(Beginning of Dataset excerpts)
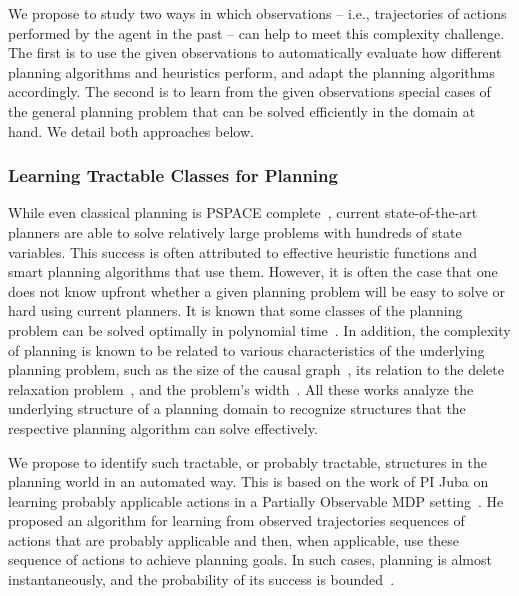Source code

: We propose to study two ways in which observations -- i.e., trajectories of actions performed by the agent in the past -- can help to meet this complexity challenge. The first is to use the given observations to automatically evaluate how different planning algorithms and heuristics perform, and adapt the planning algorithms accordingly. The second is to learn from the given observations special cases of the general planning problem that can be solved efficiently in the domain at hand. We detail both  approaches below. 


\subsubsection{Learning Tractable Classes for Planning}
While even classical planning is PSPACE complete~\cite{bylander1994computational}, 
current state-of-the-art planners are able to solve relatively large problems with hundreds of state variables. This success is often attributed to effective heuristic functions and smart planning algorithms that use them. However, it is often the case that one does not know upfront whether a given planning problem will be easy to solve or hard using current planners. It is known that some classes of the planning problem can be solved optimally in polynomial time~\cite{katz2008new}. In addition, the complexity of planning is known to be related to various characteristics of the underlying planning problem, such as the size of the causal graph~\cite{gimenez2012influence}, its relation to the delete relaxation problem~\cite{hoffmann2011analyzing}, and the problem's width~\cite{lipovetzky2012width}. All these works analyze the underlying structure of a planning domain to recognize structures that the respective planning algorithm can solve effectively. %

We propose to identify such tractable, or probably tractable, structures in the planning world in an automated way. This is based on the work of PI Juba on learning probably applicable 
actions in a Partially Observable MDP setting~\cite{juba2016jmlr}. He proposed 
an algorithm for learning from observed trajectories sequences of actions that are probably applicable and then, when applicable, use these sequence of actions to achieve planning goals. 
In such cases, planning is almost instantaneously, and the probability of its success is bounded~\cite{juba2016jmlr}. 


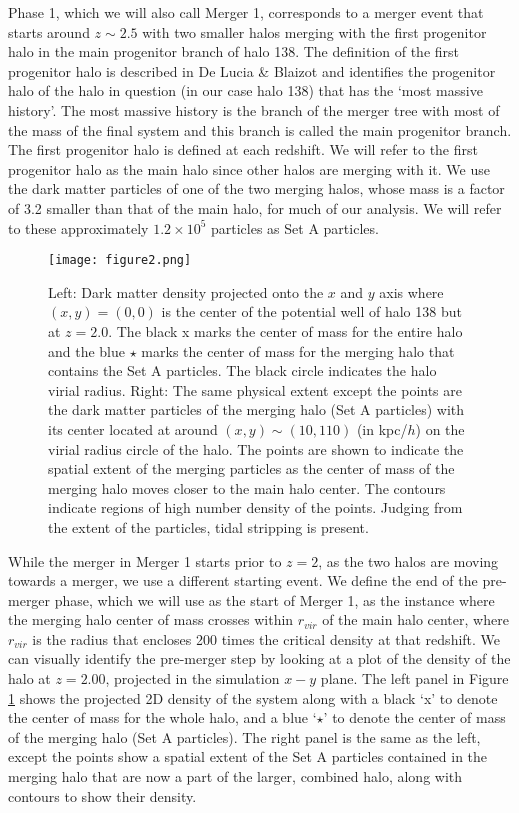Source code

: \documentclass[a4paper,11pt]{article}
\begin{document}
Phase 1, which we will also call Merger 1,  corresponds to a merger event that starts around $z\sim2.5$ with two smaller halos merging with the first progenitor halo in the main progenitor 
branch of halo 138.  The definition of the first progenitor halo is described in De Lucia \& Blaizot \citep{DeL07} and identifies the progenitor halo of the halo in question (in our 
case halo 138) that has the `most massive history'. The most massive history is the branch of the merger tree with most of the mass of the final system and 
this branch is called the main progenitor branch. The first progenitor halo is defined at each redshift.  We will refer to the first progenitor halo as the 
main halo since other halos are merging with it. We use the dark matter particles of one of the two merging halos, whose mass is a factor of 3.2 smaller than 
that of the main halo, for much of our analysis. We will refer to these approximately $1.2\times10^5$ particles as Set A particles. 

\begin{figure}
\centering
\texttt{[image: figure2.png]}
\caption{Left: Dark matter density projected onto the $x$ and $y$ axis where $(x,y)=(0,0)$ is the center of the potential well of halo 138 
but at $z=2.0$.  The black x marks the center of mass for the entire halo and the blue $\star$ marks the center of mass for the merging halo that contains the Set 
A particles.  The black circle indicates the halo virial radius.  Right: The same 
physical extent except the points are the dark matter particles of the merging halo (Set A particles) with its center located at around 
$(x,y)\sim(10,110)$ (in kpc/$h$) on the virial radius circle of the halo.  The points are shown to indicate the spatial extent of the merging 
particles as the center of mass of the merging halo moves closer to the main halo center.  The contours indicate regions of high number density of the 
points.  Judging from the extent of the particles, tidal stripping is present.}
\label{potential68}
\end{figure}

While the merger in Merger 1 starts prior to $z=2$, as the two halos are moving towards a merger, we use a different starting event.  We 
define the end of the pre-merger phase, which we will use as the start of Merger 1, as the instance where the merging halo center of mass crosses within $r_{vir}$ of the 
main halo center, where $r_{vir}$ is the radius that encloses 200 times the critical density at that redshift.  We can visually identify the pre-merger step by looking at a plot of the 
density of the halo at $z=2.00$, projected in the simulation $x-y$ plane.  The left panel in Figure \ref{potential68} shows the projected 2D density of the system 
along with a black `x' to denote the center of mass for the whole halo, and a blue `$\star$' to denote the center of mass of the merging halo (Set A particles).  
The right panel is the same as the left, except the points show a spatial extent of the Set A particles contained in the merging halo that are 
now a part of the larger, combined halo, along with contours to show their density. 
\end{document}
(End of Dataset excerpts)
**What to produce:**
Your answer must be every line from the entries that contains the string "While", copied as it stands.

**Problem solution:**
While even classical planning is PSPACE complete~\cite{bylander1994computational}, 
While the merger in Merger 1 starts prior to $z=2$, as the two halos are moving towards a merger, we use a different starting event.  We 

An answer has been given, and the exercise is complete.